Differential DNA methylation was used as a layer of information to understand potential longer-term regulatory events and cell type distribution linked to anti-TNF non-response. Again, we could not find consistent baseline differences between the discovery and the replication cohort, whereas early longitudinal signatures separating patients with clinical remission at week 14 and non-responders were significantly conserved. Using physical neighborhood [21] for intersecting DNAm changes with DEGs, we show a clear association of an inflammatory neutrophil signature with favorable clinical outcome, corroborating earlier findings that subacute inflammation as a negative predictor of therapy outcome in IBD [63].

We used different sets of omics markers (DEGs, modules, DMPs, DMP-modules, and DMP-linked DEGs) for machine-learning-based feature selection to assess the predictive potential of early changes (baseline vs. week 2) in each data layer.
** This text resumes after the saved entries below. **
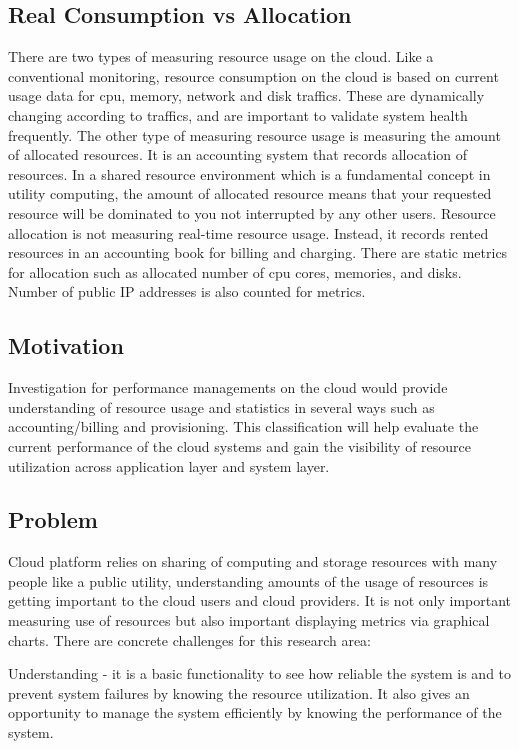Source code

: \documentclass{sig-alternate}
\begin{document}
\subsection{Real Consumption vs Allocation}
There are two types of measuring resource usage on the cloud. Like a conventional monitoring, resource consumption on the cloud is based on current usage data for cpu, memory, network and disk traffics. These are dynamically changing according to traffics, and are important to validate system health frequently. The other type of measuring resource usage is measuring the amount of allocated resources. It is an accounting system that records allocation of resources. In a shared resource environment which is a fundamental concept in utility computing, the amount of allocated resource means that your requested resource will be dominated to you not interrupted by any other users. Resource allocation is not measuring real-time resource usage. Instead, it records rented resources in an accounting book for billing and charging. There are static metrics for allocation such as allocated number of cpu cores, memories, and disks. Number of public IP addresses is also counted for metrics.

\subsection{Motivation}

Investigation for performance managements on the cloud would provide understanding of resource usage and statistics in several ways such as accounting/billing and provisioning. This classification will help evaluate the current performance of the cloud systems and gain the visibility of resource utilization across application layer and system layer. 

\subsection{Problem}

Cloud platform relies on sharing of computing and storage resources with many people like a public utility, understanding amounts of the usage of resources is getting important to the cloud users and cloud providers. It is not only important measuring use of resources but also important displaying metrics via graphical charts. There are concrete challenges for this research area: 

Understanding - it is a basic functionality to see how reliable the system is and to prevent system failures by knowing the resource utilization. It also gives an opportunity to manage the system efficiently by knowing the performance of the system. 
\end{document}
In this step, performance could be increased by using individual disease entities (CD vs. UC) and DMPs and combined DMP-DEGs were the best performing initial data sets for UC and CD, respectively. Features selected from other data moieties, e.g., from co-expression modules, had a lower predictive power compared to DNAm-DEGs at this early time point of therapy. Using the DMP-DEG-based transcriptome features to classify an independent cohort of infliximab-treated CD patients with publicly available expression data, we were clearly able to discriminate between responders and non-responders, although slightly different response criteria (e.g., CDAI instead of HBI) were applied between the studies, indicating the robustness of our marker set. Several previous studies have tested clinical parameters such as CRP and disease activity scores at baseline as predictors of response to anti-TNF agents in CD and UC patients [64]. In our study, prediction models built on clinical parameters at baseline and week 2 were clearly inferior to the ones built on molecular datasets, suggesting that molecular profiling may substantially improve therapy response prediction.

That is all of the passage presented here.